## WHAT TO DO
For the word "subject", search the records and show each line in which it occurs.

## DATA TO USE
○ ○ ○ ○

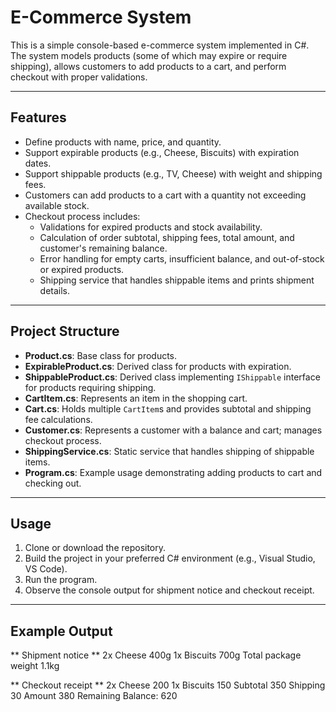 # E-Commerce System

This is a simple console-based e-commerce system implemented in C#. The system models products (some of which may expire or require shipping), allows customers to add products to a cart, and perform checkout with proper validations.

---

## Features

- Define products with name, price, and quantity.
- Support expirable products (e.g., Cheese, Biscuits) with expiration dates.
- Support shippable products (e.g., TV, Cheese) with weight and shipping fees.
- Customers can add products to a cart with a quantity not exceeding available stock.
- Checkout process includes:
  - Validations for expired products and stock availability.
  - Calculation of order subtotal, shipping fees, total amount, and customer's remaining balance.
  - Error handling for empty carts, insufficient balance, and out-of-stock or expired products.
  - Shipping service that handles shippable items and prints shipment details.

---

## Project Structure

- **Product.cs**: Base class for products.
- **ExpirableProduct.cs**: Derived class for products with expiration.
- **ShippableProduct.cs**: Derived class implementing `IShippable` interface for products requiring shipping.
- **CartItem.cs**: Represents an item in the shopping cart.
- **Cart.cs**: Holds multiple `CartItem`s and provides subtotal and shipping fee calculations.
- **Customer.cs**: Represents a customer with a balance and cart; manages checkout process.
- **ShippingService.cs**: Static service that handles shipping of shippable items.
- **Program.cs**: Example usage demonstrating adding products to cart and checking out.

---

## Usage

1. Clone or download the repository.
2. Build the project in your preferred C# environment (e.g., Visual Studio, VS Code).
3. Run the program.
4. Observe the console output for shipment notice and checkout receipt.

---

## Example Output

** Shipment notice **
2x Cheese 400g
1x Biscuits 700g
Total package weight 1.1kg

** Checkout receipt **
2x Cheese 200
1x Biscuits 150
Subtotal 350
Shipping 30
Amount 380
Remaining Balance: 620
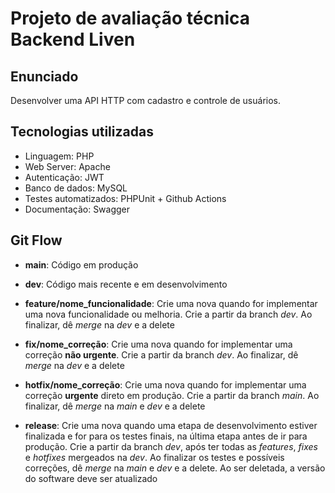 # Projeto de avaliação técnica Backend Liven

## Enunciado

Desenvolver uma API HTTP com cadastro e controle de usuários.

## Tecnologias utilizadas

- Linguagem: PHP 
- Web Server: Apache
- Autenticação: JWT
- Banco de dados: MySQL
- Testes automatizados: PHPUnit + Github Actions
- Documentação: Swagger

## Git Flow

- **main**: Código em produção

- **dev**: Código mais recente e em desenvolvimento

- **feature/nome_funcionalidade**: Crie uma nova quando for implementar uma nova funcionalidade ou melhoria. Crie a partir da branch *dev*. Ao finalizar, dê *merge* na *dev* e a delete

- **fix/nome_correção**: Crie uma nova quando for implementar uma correção **não urgente**. Crie a partir da branch *dev*. Ao finalizar, dê *merge* na *dev* e a delete

- **hotfix/nome_correção**: Crie uma nova quando for implementar uma correção **urgente** direto em produção. Crie a partir da branch *main*. Ao finalizar, dê *merge* na *main* e *dev* e a delete

- **release**: Crie uma nova quando uma etapa de desenvolvimento estiver finalizada e for para os testes finais, na última etapa antes de ir para produção. Crie a partir da branch *dev*, após ter todas as *features*, *fixes* e *hotfixes* mergeados na *dev*. Ao finalizar os testes e possíveis correções, dê *merge* na *main* e *dev* e a delete. Ao ser deletada, a versão do software deve ser atualizado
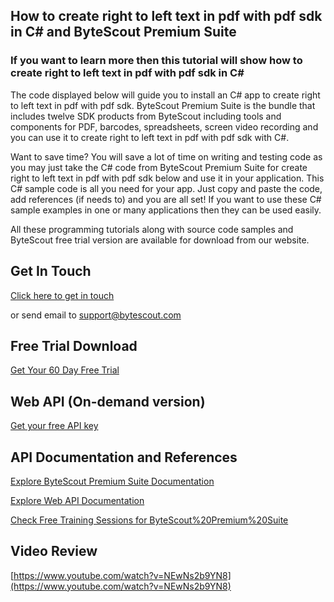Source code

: ## How to create right to left text in pdf with pdf sdk in C# and ByteScout Premium Suite

### If you want to learn more then this tutorial will show how to create right to left text in pdf with pdf sdk in C#

The code displayed below will guide you to install an C# app to create right to left text in pdf with pdf sdk. ByteScout Premium Suite is the bundle that includes twelve SDK products from ByteScout including tools and components for PDF, barcodes, spreadsheets, screen video recording and you can use it to create right to left text in pdf with pdf sdk with C#.

Want to save time? You will save a lot of time on writing and testing code as you may just take the C# code from ByteScout Premium Suite for create right to left text in pdf with pdf sdk below and use it in your application. This C# sample code is all you need for your app. Just copy and paste the code, add references (if needs to) and you are all set! If you want to use these C# sample examples in one or many applications then they can be used easily.

All these programming tutorials along with source code samples and ByteScout free trial version are available for download from our website.

## Get In Touch

[Click here to get in touch](https://bytescout.zendesk.com/hc/en-us/requests/new?subject=ByteScout%20Premium%20Suite%20Question)

or send email to [support@bytescout.com](mailto:support@bytescout.com?subject=ByteScout%20Premium%20Suite%20Question) 

## Free Trial Download

[Get Your 60 Day Free Trial](https://bytescout.com/download/web-installer?utm_source=github-readme)

## Web API (On-demand version)

[Get your free API key](https://pdf.co/documentation/api?utm_source=github-readme)

## API Documentation and References

[Explore ByteScout Premium Suite Documentation](https://bytescout.com/documentation/index.html?utm_source=github-readme)

[Explore Web API Documentation](https://pdf.co/documentation/api?utm_source=github-readme)

[Check Free Training Sessions for ByteScout%20Premium%20Suite](https://academy.bytescout.com/)

## Video Review

[https://www.youtube.com/watch?v=NEwNs2b9YN8](https://www.youtube.com/watch?v=NEwNs2b9YN8)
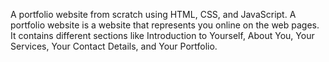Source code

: A portfolio website from scratch using HTML, CSS, and JavaScript. A portfolio website is a website that represents you online on the web pages. It contains different sections like Introduction to Yourself, About You, Your Services, Your Contact Details, and Your Portfolio.

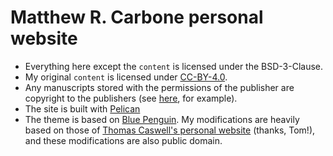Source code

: # Matthew R. Carbone personal website

- Everything here except the `content` is licensed under the BSD-3-Clause.
- My original `content` is licensed under [CC-BY-4.0](https://creativecommons.org/licenses/by/4.0/legalcode).
- Any manuscripts stored with the permissions of the publisher are copyright to the publishers (see [here](https://journals.aps.org/copyrightFAQ.html#post), for example).
- The site is built with [Pelican](http://getpelican.com)
- The theme is based on [Blue Penguin](https://github.com/jody-frankowski/blue-penguin). My modifications are heavily based on those of [Thomas Caswell's personal website](https://github.com/tacaswell/tacaswell.github.io) (thanks, Tom!), and these modifications are also public domain.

○ ○ ○ ○

## ANSWER AREA
[Click here to get in touch](https://bytescout.zendesk.com/hc/en-us/requests/new?subject=ByteScout%20Premium%20Suite%20Question)
or send email to [support@bytescout.com](mailto:support@bytescout.com?subject=ByteScout%20Premium%20Suite%20Question) 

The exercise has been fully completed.